Set every entry down again exactly, omitting none.

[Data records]
== Segment start ==

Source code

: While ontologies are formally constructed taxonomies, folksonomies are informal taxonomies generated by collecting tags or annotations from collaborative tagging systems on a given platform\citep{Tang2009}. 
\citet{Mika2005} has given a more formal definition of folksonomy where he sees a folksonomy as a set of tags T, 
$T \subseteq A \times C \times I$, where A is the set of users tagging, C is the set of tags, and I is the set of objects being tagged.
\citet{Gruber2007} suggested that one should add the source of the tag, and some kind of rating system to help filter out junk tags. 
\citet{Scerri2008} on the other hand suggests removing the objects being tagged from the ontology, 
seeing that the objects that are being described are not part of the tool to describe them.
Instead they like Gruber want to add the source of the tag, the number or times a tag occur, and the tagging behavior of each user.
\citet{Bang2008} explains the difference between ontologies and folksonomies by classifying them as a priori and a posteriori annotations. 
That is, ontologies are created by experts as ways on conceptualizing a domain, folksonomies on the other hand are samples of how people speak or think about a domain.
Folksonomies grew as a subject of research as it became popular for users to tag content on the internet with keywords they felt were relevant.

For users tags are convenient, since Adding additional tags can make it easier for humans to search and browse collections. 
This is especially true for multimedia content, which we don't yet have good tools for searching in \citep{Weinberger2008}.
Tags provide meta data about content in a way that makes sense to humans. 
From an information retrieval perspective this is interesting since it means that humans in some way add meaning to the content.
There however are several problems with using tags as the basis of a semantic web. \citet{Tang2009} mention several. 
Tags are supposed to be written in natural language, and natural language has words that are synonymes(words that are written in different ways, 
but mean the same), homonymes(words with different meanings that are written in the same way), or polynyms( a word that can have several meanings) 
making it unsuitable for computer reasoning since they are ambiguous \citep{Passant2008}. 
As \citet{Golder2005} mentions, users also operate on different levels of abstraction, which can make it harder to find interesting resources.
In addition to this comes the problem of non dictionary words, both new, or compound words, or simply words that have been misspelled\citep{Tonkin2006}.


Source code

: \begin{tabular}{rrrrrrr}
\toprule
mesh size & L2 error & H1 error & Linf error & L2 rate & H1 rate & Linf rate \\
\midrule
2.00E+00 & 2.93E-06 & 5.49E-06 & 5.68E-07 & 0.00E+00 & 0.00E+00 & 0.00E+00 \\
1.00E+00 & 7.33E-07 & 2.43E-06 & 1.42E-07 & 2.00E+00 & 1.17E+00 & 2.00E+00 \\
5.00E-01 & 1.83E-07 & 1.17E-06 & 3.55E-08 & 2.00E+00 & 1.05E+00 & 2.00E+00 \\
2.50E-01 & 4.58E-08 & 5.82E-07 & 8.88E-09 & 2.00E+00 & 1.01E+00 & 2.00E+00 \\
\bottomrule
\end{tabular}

== Segment end ==

◆ **Exercise answer**:
Source code

: While ontologies are formally constructed taxonomies, folksonomies are informal taxonomies generated by collecting tags or annotations from collaborative tagging systems on a given platform\citep{Tang2009}. 
\citet{Mika2005} has given a more formal definition of folksonomy where he sees a folksonomy as a set of tags T, 
$T \subseteq A \times C \times I$, where A is the set of users tagging, C is the set of tags, and I is the set of objects being tagged.
\citet{Gruber2007} suggested that one should add the source of the tag, and some kind of rating system to help filter out junk tags. 
\citet{Scerri2008} on the other hand suggests removing the objects being tagged from the ontology, 
seeing that the objects that are being described are not part of the tool to describe them.
Instead they like Gruber want to add the source of the tag, the number or times a tag occur, and the tagging behavior of each user.
\citet{Bang2008} explains the difference between ontologies and folksonomies by classifying them as a priori and a posteriori annotations. 
That is, ontologies are created by experts as ways on conceptualizing a domain, folksonomies on the other hand are samples of how people speak or think about a domain.
Folksonomies grew as a subject of research as it became popular for users to tag content on the internet with keywords they felt were relevant.

For users tags are convenient, since Adding additional tags can make it easier for humans to search and browse collections. 
This is especially true for multimedia content, which we don't yet have good tools for searching in \citep{Weinberger2008}.
Tags provide meta data about content in a way that makes sense to humans. 
From an information retrieval perspective this is interesting since it means that humans in some way add meaning to the content.
There however are several problems with using tags as the basis of a semantic web. \citet{Tang2009} mention several. 
Tags are supposed to be written in natural language, and natural language has words that are synonymes(words that are written in different ways, 
but mean the same), homonymes(words with different meanings that are written in the same way), or polynyms( a word that can have several meanings) 
making it unsuitable for computer reasoning since they are ambiguous \citep{Passant2008}. 
As \citet{Golder2005} mentions, users also operate on different levels of abstraction, which can make it harder to find interesting resources.
In addition to this comes the problem of non dictionary words, both new, or compound words, or simply words that have been misspelled\citep{Tonkin2006}.


Source code

: \begin{tabular}{rrrrrrr}
\toprule
mesh size & L2 error & H1 error & Linf error & L2 rate & H1 rate & Linf rate \\
\midrule
2.00E+00 & 2.93E-06 & 5.49E-06 & 5.68E-07 & 0.00E+00 & 0.00E+00 & 0.00E+00 \\
1.00E+00 & 7.33E-07 & 2.43E-06 & 1.42E-07 & 2.00E+00 & 1.17E+00 & 2.00E+00 \\
5.00E-01 & 1.83E-07 & 1.17E-06 & 3.55E-08 & 2.00E+00 & 1.05E+00 & 2.00E+00 \\
2.50E-01 & 4.58E-08 & 5.82E-07 & 8.88E-09 & 2.00E+00 & 1.01E+00 & 2.00E+00 \\
\bottomrule
\end{tabular}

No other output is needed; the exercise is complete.